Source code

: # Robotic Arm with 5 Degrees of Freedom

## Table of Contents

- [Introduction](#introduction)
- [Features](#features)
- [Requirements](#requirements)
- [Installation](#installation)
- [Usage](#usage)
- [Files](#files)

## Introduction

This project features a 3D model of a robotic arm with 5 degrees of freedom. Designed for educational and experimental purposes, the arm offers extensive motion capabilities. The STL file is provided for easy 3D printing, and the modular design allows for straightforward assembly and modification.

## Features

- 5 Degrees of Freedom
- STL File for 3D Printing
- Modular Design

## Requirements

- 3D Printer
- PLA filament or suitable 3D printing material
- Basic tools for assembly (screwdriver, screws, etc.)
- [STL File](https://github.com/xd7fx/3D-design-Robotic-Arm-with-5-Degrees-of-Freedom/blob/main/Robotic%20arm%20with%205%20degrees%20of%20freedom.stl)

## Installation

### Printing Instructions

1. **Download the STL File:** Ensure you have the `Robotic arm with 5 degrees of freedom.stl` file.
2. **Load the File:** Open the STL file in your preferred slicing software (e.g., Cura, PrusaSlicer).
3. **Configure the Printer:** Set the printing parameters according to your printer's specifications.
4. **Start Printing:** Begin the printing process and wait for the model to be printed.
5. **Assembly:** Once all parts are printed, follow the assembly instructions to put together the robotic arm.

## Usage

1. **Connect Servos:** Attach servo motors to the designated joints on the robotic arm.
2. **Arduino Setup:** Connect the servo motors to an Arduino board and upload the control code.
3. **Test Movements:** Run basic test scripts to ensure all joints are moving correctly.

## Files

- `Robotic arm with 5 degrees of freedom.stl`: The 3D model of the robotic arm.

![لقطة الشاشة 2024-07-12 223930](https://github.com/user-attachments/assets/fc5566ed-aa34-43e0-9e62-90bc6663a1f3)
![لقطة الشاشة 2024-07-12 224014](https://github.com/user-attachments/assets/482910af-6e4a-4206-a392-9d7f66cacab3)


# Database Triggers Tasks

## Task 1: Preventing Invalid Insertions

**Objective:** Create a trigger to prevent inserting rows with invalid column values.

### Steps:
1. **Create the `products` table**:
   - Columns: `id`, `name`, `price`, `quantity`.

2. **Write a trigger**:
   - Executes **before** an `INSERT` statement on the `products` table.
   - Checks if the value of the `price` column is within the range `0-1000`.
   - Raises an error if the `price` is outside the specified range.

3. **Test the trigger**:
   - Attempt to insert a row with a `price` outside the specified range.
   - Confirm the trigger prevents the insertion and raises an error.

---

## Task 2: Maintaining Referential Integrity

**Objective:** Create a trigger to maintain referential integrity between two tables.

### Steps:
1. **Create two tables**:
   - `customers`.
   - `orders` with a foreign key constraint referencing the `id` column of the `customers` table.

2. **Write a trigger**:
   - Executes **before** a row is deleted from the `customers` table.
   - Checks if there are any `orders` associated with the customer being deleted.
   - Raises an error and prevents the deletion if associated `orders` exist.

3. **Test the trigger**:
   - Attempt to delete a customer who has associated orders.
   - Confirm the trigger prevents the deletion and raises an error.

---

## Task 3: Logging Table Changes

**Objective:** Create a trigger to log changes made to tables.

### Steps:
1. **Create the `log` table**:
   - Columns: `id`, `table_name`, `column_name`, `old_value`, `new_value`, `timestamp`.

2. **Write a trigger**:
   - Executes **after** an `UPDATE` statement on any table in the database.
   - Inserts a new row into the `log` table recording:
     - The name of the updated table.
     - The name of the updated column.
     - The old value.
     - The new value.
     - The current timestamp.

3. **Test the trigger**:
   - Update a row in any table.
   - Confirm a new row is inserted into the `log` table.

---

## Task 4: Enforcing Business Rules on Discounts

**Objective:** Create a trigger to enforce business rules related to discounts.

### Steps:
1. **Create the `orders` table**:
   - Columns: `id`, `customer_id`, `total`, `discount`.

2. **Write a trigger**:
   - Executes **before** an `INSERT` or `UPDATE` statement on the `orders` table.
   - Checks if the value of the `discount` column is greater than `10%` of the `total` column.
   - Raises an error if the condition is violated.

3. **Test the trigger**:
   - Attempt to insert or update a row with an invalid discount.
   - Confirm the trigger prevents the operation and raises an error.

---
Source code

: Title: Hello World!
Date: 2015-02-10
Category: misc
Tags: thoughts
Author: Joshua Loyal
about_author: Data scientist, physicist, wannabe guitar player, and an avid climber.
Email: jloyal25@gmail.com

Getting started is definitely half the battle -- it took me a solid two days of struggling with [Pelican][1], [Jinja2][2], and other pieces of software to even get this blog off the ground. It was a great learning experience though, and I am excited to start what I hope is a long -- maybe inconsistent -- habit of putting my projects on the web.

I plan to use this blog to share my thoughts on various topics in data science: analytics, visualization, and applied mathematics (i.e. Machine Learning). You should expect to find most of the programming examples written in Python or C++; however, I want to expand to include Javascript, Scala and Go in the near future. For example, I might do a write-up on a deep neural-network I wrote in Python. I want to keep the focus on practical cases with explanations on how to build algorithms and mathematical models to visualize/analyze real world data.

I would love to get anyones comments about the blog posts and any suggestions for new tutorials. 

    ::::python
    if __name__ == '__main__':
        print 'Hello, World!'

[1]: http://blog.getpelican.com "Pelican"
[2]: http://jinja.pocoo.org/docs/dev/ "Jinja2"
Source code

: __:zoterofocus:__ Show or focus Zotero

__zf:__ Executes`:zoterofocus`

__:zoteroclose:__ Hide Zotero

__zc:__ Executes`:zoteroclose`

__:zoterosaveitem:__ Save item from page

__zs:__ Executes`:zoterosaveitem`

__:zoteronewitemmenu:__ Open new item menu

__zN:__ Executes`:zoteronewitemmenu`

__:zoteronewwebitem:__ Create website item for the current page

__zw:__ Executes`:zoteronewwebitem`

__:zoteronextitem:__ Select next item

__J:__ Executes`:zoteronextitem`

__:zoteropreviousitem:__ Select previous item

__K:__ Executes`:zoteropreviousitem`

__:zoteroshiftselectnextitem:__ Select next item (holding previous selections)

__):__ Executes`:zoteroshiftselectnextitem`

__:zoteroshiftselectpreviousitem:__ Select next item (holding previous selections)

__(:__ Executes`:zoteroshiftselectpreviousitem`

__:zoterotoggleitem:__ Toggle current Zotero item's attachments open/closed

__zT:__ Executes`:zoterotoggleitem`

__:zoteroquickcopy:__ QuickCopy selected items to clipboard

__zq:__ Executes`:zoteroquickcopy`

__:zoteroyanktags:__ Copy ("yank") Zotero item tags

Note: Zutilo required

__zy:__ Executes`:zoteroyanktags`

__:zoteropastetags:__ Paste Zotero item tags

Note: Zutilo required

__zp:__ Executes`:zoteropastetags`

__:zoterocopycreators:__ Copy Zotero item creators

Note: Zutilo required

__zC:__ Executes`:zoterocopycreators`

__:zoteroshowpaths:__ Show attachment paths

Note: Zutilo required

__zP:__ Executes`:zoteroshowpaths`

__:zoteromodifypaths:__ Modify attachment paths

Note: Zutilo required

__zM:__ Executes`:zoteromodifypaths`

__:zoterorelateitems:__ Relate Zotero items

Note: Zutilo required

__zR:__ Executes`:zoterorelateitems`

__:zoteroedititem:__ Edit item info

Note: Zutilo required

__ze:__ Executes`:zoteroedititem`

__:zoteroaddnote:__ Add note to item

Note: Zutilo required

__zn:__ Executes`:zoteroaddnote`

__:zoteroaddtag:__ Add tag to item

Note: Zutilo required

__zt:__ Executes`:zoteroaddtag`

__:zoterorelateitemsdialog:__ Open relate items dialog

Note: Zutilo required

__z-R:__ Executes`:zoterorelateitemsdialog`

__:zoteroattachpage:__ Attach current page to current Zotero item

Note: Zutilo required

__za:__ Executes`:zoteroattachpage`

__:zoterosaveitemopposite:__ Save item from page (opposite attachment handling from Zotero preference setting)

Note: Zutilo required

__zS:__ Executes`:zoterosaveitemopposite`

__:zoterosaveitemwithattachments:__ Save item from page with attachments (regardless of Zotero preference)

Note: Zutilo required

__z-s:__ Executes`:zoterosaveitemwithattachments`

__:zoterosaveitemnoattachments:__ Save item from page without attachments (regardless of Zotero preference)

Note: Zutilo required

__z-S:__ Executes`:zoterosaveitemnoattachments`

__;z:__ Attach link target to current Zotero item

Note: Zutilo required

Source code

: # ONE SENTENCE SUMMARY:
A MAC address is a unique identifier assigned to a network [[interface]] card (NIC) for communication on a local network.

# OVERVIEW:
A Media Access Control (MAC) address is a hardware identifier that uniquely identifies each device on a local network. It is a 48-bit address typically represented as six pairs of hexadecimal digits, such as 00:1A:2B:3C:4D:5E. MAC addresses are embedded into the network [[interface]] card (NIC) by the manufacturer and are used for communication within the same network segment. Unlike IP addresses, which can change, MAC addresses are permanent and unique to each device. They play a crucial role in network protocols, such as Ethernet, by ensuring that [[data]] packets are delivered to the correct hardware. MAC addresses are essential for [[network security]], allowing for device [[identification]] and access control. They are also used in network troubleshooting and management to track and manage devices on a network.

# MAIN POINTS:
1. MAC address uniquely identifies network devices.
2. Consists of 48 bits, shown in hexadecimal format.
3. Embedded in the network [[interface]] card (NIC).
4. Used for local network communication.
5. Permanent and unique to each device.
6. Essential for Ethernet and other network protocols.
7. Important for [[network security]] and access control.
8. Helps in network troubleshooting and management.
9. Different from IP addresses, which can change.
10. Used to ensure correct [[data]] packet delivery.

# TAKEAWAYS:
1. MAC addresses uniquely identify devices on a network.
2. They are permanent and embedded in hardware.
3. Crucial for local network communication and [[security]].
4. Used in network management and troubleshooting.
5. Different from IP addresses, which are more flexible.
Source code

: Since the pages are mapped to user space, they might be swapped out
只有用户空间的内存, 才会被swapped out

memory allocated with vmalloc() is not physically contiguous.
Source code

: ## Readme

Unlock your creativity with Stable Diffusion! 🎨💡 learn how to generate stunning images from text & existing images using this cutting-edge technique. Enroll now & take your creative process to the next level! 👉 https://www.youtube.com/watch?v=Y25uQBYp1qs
■ ■ ■
> **PROMPT**
Lines from the entries that contain the string "which" must be found and copied.

> **ANSWER SECTION**
A Media Access Control (MAC) address is a hardware identifier that uniquely identifies each device on a local network. It is a 48-bit address typically represented as six pairs of hexadecimal digits, such as 00:1A:2B:3C:4D:5E. MAC addresses are embedded into the network [[interface]] card (NIC) by the manufacturer and are used for communication within the same network segment. Unlike IP addresses, which can change, MAC addresses are permanent and unique to each device. They play a crucial role in network protocols, such as Ethernet, by ensuring that [[data]] packets are delivered to the correct hardware. MAC addresses are essential for [[network security]], allowing for device [[identification]] and access control. They are also used in network troubleshooting and management to track and manage devices on a network.
9. Different from IP addresses, which can change.
5. Different from IP addresses, which are more flexible.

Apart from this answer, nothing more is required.